Project description:Antimicrobial peptides (AMPs), such as cecropin A from silk moth, are key components of the innate immune system. They are effective defensive weapons against invading pathogens, yet they do not target host eukaryotic cells. In contrast, peptide toxins, such as honeybee melittin, are nondiscriminating and target both eukaryotic and prokaryotic cells. An AMP-toxin hybrid peptide that is composed of cecropin A and melittin (CM15) improves upon the antimicrobial activity of cecropin A without displaying the nonspecific, hemolytic properties of melittin. Here we report fluorescence and UV resonance Raman spectra of melittin, cecropin A, and CM15 with the goal of elucidating peptide-membrane interactions that help guide specificity. We have probed the potency for membrane disruption, local environment and structure of the single tryptophan residue, backbone conformation near the peptide hinge, and amide backbone structure of the peptides in lipid environments that mimic eukaryotic and prokaryotic membranes.
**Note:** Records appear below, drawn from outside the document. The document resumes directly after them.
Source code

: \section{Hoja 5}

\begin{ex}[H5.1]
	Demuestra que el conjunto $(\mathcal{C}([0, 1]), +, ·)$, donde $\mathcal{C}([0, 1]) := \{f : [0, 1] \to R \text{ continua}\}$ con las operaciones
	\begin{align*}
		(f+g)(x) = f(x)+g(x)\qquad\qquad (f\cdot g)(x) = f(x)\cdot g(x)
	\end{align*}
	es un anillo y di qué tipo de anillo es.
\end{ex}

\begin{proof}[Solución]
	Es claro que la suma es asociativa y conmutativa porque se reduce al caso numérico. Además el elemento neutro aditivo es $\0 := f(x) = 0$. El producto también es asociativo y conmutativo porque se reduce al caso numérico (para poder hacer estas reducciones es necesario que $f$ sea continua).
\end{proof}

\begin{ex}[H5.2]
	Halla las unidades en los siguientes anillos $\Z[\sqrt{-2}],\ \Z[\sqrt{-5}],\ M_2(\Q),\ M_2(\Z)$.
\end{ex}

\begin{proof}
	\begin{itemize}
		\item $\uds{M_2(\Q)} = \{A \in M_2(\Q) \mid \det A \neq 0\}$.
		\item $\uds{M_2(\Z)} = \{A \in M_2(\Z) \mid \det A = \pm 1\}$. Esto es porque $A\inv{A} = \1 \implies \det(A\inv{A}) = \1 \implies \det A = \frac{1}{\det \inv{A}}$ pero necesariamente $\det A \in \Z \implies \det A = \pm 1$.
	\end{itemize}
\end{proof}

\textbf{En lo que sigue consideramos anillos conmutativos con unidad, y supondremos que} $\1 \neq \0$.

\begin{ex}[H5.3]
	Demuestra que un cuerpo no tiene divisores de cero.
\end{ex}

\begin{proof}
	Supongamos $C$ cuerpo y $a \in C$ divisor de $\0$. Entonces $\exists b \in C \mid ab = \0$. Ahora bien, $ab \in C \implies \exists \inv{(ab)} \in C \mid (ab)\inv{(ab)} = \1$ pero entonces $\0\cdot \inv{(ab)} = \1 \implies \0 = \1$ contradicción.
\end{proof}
These experimental results suggest that melittin inserts deeply into the bilayer, whereas cecropin A remains localized to the lipid headgroup region. A surprising finding is that CM15 is a potent membrane-disruptor despite its largely unfolded conformation. A molecular dynamics analysis complements these data and demonstrates the ability of CM15 to associate favorably with membranes as an unfolded peptide. This combined experimental-computational study suggests that new models for peptide-membrane interactions should be considered.